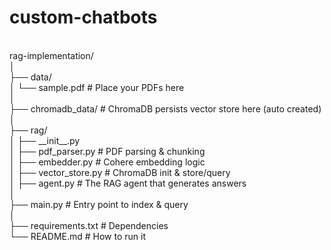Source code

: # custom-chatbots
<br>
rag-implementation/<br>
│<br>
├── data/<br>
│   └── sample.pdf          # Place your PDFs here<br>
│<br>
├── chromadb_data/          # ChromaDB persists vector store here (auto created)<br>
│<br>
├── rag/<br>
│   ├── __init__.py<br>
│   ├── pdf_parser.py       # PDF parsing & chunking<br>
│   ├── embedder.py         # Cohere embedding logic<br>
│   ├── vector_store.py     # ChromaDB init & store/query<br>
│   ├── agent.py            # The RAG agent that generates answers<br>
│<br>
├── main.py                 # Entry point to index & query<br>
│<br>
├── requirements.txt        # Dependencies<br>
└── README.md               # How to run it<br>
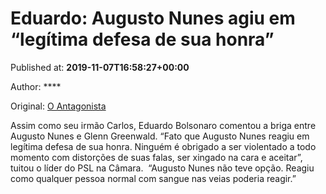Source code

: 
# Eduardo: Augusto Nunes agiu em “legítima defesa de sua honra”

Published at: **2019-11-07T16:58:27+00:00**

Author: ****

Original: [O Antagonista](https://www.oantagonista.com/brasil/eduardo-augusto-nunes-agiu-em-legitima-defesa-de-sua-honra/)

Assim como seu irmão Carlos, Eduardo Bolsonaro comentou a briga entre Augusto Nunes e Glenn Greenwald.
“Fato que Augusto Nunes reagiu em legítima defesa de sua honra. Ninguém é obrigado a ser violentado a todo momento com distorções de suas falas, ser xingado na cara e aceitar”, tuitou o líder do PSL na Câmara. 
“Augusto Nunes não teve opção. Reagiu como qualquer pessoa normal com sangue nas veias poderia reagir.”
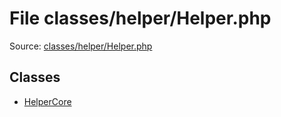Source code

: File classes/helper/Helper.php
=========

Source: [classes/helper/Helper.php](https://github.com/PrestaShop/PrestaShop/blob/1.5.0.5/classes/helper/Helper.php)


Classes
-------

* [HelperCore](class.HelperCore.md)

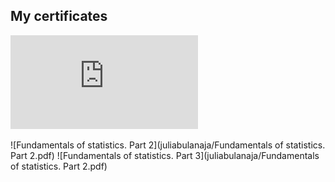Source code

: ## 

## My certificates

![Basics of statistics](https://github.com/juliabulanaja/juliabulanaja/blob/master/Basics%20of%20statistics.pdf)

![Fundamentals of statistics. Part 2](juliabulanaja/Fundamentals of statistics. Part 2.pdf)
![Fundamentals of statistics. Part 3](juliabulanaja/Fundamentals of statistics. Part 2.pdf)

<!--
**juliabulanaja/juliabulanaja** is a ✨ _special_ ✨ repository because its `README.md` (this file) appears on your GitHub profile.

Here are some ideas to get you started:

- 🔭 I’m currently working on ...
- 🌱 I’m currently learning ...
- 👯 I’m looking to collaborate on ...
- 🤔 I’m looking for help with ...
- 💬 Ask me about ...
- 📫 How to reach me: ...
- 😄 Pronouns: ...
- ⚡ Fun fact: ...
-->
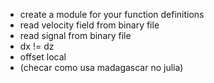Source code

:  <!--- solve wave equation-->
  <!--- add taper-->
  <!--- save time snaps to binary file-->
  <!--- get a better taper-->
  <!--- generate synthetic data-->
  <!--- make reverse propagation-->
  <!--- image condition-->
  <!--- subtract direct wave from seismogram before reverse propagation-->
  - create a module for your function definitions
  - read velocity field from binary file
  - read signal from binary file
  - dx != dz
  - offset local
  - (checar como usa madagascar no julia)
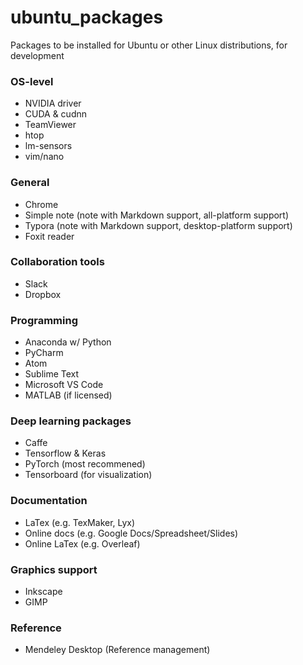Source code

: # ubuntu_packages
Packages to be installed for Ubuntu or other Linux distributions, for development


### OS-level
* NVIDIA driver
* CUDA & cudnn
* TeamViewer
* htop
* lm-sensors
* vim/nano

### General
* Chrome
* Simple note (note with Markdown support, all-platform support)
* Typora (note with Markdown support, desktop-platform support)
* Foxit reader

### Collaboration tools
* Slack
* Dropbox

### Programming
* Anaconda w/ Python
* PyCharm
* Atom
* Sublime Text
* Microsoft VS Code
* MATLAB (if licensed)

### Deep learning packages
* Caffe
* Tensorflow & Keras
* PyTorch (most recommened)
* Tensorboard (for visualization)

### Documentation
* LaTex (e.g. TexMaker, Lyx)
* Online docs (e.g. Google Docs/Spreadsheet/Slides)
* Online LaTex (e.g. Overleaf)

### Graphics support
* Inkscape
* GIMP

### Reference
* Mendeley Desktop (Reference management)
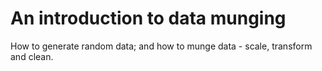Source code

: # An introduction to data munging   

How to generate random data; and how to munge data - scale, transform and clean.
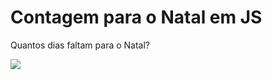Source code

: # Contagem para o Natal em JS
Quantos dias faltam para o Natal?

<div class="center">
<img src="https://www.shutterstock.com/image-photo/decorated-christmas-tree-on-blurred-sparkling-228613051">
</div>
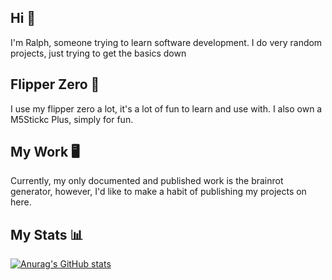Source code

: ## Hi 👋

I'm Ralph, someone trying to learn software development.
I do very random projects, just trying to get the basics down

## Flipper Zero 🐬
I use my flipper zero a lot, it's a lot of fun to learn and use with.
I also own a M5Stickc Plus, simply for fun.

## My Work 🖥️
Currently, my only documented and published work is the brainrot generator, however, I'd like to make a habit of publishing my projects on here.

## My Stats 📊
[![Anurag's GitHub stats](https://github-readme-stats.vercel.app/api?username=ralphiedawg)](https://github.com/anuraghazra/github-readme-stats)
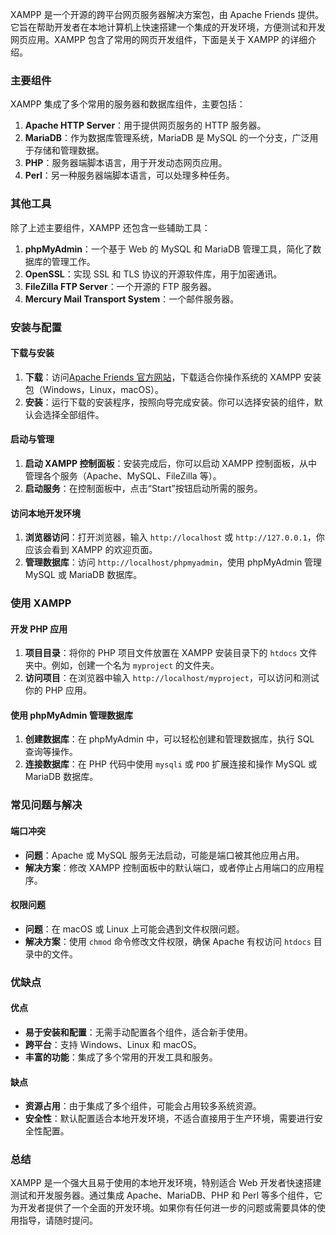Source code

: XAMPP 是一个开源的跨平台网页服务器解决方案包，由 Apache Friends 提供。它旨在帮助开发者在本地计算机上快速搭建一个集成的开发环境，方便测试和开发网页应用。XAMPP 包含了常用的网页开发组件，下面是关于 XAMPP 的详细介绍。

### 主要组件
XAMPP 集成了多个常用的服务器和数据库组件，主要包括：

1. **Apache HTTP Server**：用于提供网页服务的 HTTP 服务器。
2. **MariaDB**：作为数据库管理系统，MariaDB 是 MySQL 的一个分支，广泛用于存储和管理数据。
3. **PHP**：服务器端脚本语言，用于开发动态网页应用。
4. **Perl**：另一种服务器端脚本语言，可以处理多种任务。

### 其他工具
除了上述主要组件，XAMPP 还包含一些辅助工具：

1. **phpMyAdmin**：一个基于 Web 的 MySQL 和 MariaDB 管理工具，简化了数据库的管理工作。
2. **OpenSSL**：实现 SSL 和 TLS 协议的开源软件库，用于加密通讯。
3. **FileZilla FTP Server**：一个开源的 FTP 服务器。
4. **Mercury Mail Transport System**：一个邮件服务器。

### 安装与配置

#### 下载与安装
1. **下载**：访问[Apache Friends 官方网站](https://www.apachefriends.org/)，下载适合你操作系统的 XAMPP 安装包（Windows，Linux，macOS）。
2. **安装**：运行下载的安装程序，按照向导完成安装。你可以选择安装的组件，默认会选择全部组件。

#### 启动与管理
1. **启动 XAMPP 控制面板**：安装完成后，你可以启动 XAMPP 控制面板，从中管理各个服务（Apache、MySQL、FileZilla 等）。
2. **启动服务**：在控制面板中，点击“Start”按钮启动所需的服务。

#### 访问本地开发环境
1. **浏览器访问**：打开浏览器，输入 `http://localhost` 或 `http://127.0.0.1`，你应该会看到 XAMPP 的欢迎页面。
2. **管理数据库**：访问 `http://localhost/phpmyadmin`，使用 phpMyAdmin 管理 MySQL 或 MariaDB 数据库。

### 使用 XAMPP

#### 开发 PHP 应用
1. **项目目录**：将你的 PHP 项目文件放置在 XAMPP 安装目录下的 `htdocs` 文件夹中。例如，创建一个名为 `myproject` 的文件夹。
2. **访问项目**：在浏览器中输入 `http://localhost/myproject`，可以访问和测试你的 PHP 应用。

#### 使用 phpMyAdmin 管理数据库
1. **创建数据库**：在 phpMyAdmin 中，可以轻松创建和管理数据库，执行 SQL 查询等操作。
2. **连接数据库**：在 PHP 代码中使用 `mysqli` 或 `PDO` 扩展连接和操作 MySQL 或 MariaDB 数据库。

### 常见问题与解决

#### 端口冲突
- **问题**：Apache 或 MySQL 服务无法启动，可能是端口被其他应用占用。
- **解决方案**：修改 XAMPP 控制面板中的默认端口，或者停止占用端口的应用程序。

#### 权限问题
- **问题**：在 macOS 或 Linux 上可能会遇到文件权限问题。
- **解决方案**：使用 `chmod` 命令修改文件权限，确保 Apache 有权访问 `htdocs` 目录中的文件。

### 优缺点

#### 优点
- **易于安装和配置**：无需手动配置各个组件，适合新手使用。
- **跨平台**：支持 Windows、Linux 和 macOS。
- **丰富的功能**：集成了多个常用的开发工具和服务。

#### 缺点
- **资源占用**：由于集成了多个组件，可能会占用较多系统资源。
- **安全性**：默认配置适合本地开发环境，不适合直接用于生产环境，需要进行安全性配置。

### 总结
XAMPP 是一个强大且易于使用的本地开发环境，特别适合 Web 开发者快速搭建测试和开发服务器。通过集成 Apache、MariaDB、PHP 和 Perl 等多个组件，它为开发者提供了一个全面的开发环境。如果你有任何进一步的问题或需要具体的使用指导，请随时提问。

**What you have to do:**
What is needed is a copy of every line above in which "learning" appears.

**Expected answer:**
- 🌱 I’m currently learning ...
### Deep learning packages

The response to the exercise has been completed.